[Saved data entries]
━━━━━━━━

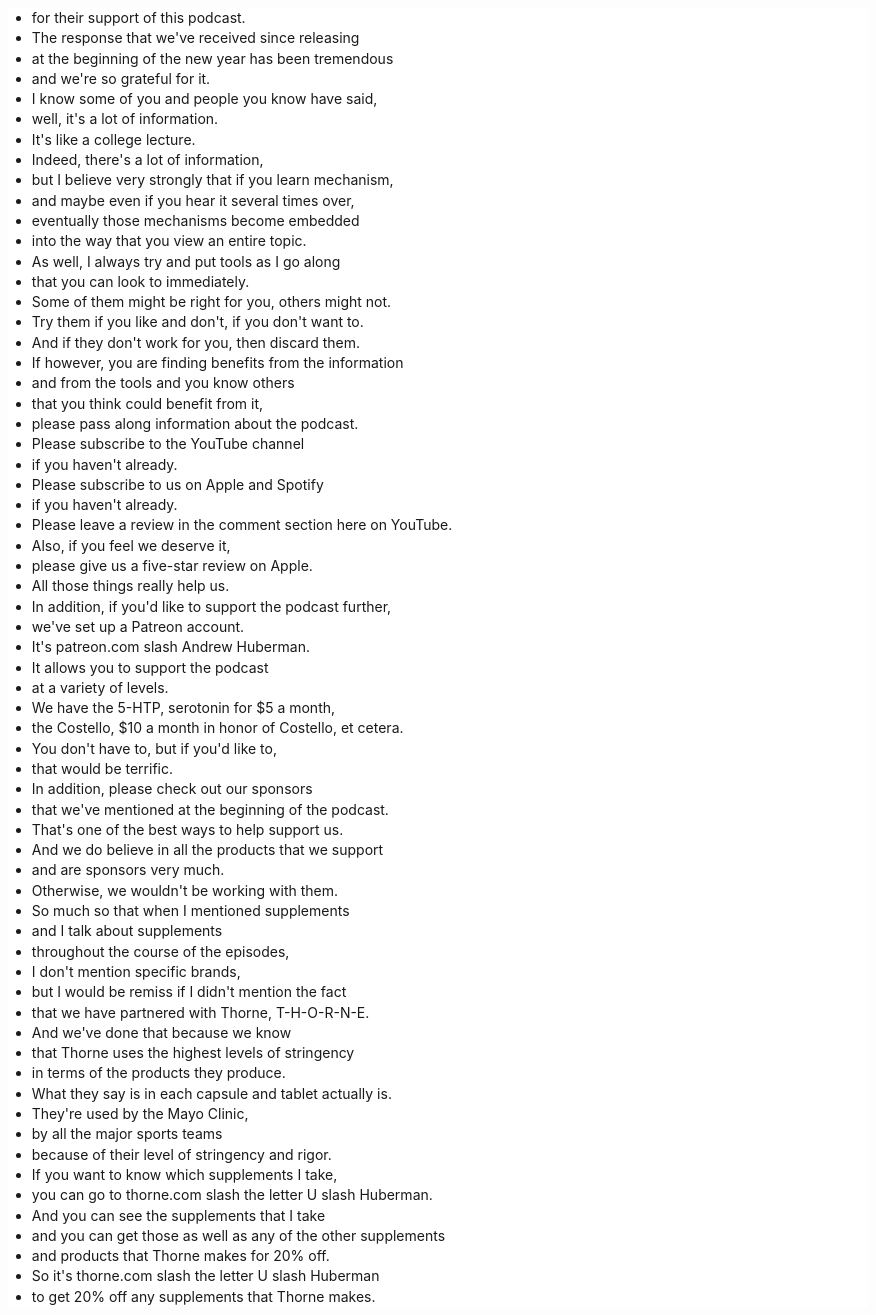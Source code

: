 *  for their support of this podcast.
*  The response that we've received since releasing
*  at the beginning of the new year has been tremendous
*  and we're so grateful for it.
*  I know some of you and people you know have said,
*  well, it's a lot of information.
*  It's like a college lecture.
*  Indeed, there's a lot of information,
*  but I believe very strongly that if you learn mechanism,
*  and maybe even if you hear it several times over,
*  eventually those mechanisms become embedded
*  into the way that you view an entire topic.
*  As well, I always try and put tools as I go along
*  that you can look to immediately.
*  Some of them might be right for you, others might not.
*  Try them if you like and don't, if you don't want to.
*  And if they don't work for you, then discard them.
*  If however, you are finding benefits from the information
*  and from the tools and you know others
*  that you think could benefit from it,
*  please pass along information about the podcast.
*  Please subscribe to the YouTube channel
*  if you haven't already.
*  Please subscribe to us on Apple and Spotify
*  if you haven't already.
*  Please leave a review in the comment section here on YouTube.
*  Also, if you feel we deserve it,
*  please give us a five-star review on Apple.
*  All those things really help us.
*  In addition, if you'd like to support the podcast further,
*  we've set up a Patreon account.
*  It's patreon.com slash Andrew Huberman.
*  It allows you to support the podcast
*  at a variety of levels.
*  We have the 5-HTP, serotonin for $5 a month,
*  the Costello, $10 a month in honor of Costello, et cetera.
*  You don't have to, but if you'd like to,
*  that would be terrific.
*  In addition, please check out our sponsors
*  that we've mentioned at the beginning of the podcast.
*  That's one of the best ways to help support us.
*  And we do believe in all the products that we support
*  and are sponsors very much.
*  Otherwise, we wouldn't be working with them.
*  So much so that when I mentioned supplements
*  and I talk about supplements
*  throughout the course of the episodes,
*  I don't mention specific brands,
*  but I would be remiss if I didn't mention the fact
*  that we have partnered with Thorne, T-H-O-R-N-E.
*  And we've done that because we know
*  that Thorne uses the highest levels of stringency
*  in terms of the products they produce.
*  What they say is in each capsule and tablet actually is.
*  They're used by the Mayo Clinic,
*  by all the major sports teams
*  because of their level of stringency and rigor.
*  If you want to know which supplements I take,
*  you can go to thorne.com slash the letter U slash Huberman.
*  And you can see the supplements that I take
*  and you can get those as well as any of the other supplements
*  and products that Thorne makes for 20% off.
*  So it's thorne.com slash the letter U slash Huberman
*  to get 20% off any supplements that Thorne makes.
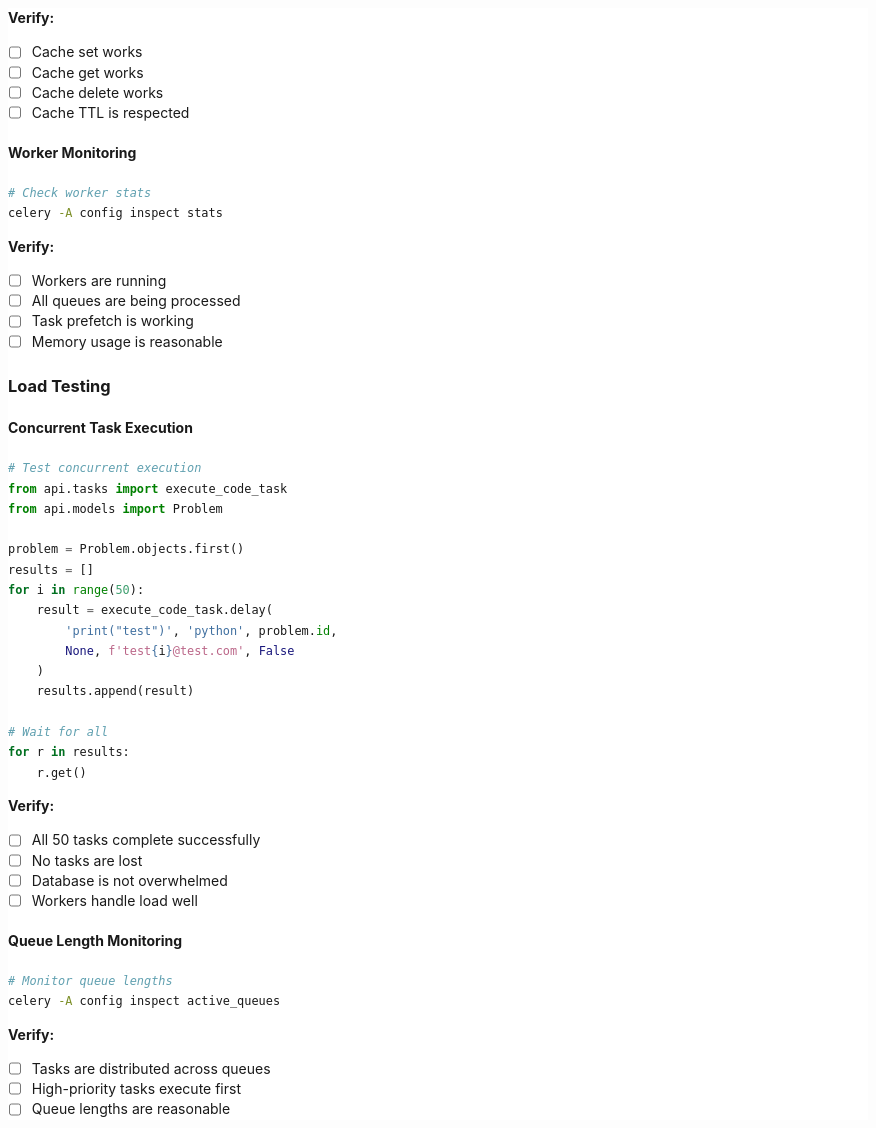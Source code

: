 **Verify:**
- [ ] Cache set works
- [ ] Cache get works
- [ ] Cache delete works
- [ ] Cache TTL is respected

#### Worker Monitoring
```bash
# Check worker stats
celery -A config inspect stats
```

**Verify:**
- [ ] Workers are running
- [ ] All queues are being processed
- [ ] Task prefetch is working
- [ ] Memory usage is reasonable

### Load Testing

#### Concurrent Task Execution
```python
# Test concurrent execution
from api.tasks import execute_code_task
from api.models import Problem

problem = Problem.objects.first()
results = []
for i in range(50):
    result = execute_code_task.delay(
        'print("test")', 'python', problem.id,
        None, f'test{i}@test.com', False
    )
    results.append(result)

# Wait for all
for r in results:
    r.get()
```

**Verify:**
- [ ] All 50 tasks complete successfully
- [ ] No tasks are lost
- [ ] Database is not overwhelmed
- [ ] Workers handle load well

#### Queue Length Monitoring
```bash
# Monitor queue lengths
celery -A config inspect active_queues
```

**Verify:**
- [ ] Tasks are distributed across queues
- [ ] High-priority tasks execute first
- [ ] Queue lengths are reasonable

━━━━━━━━

* **Exercise prompt**
The line containing "- [ ] Cache get works" and every line after it, through the end of the records, should be repeated exactly and alone.

* **Solution for this exercise**
- [ ] Cache get works
- [ ] Cache delete works
- [ ] Cache TTL is respected

#### Worker Monitoring
```bash
# Check worker stats
celery -A config inspect stats
```

**Verify:**
- [ ] Workers are running
- [ ] All queues are being processed
- [ ] Task prefetch is working
- [ ] Memory usage is reasonable

### Load Testing

#### Concurrent Task Execution
```python
# Test concurrent execution
from api.tasks import execute_code_task
from api.models import Problem

problem = Problem.objects.first()
results = []
for i in range(50):
    result = execute_code_task.delay(
        'print("test")', 'python', problem.id,
        None, f'test{i}@test.com', False
    )
    results.append(result)

# Wait for all
for r in results:
    r.get()
```

**Verify:**
- [ ] All 50 tasks complete successfully
- [ ] No tasks are lost
- [ ] Database is not overwhelmed
- [ ] Workers handle load well

#### Queue Length Monitoring
```bash
# Monitor queue lengths
celery -A config inspect active_queues
```

**Verify:**
- [ ] Tasks are distributed across queues
- [ ] High-priority tasks execute first
- [ ] Queue lengths are reasonable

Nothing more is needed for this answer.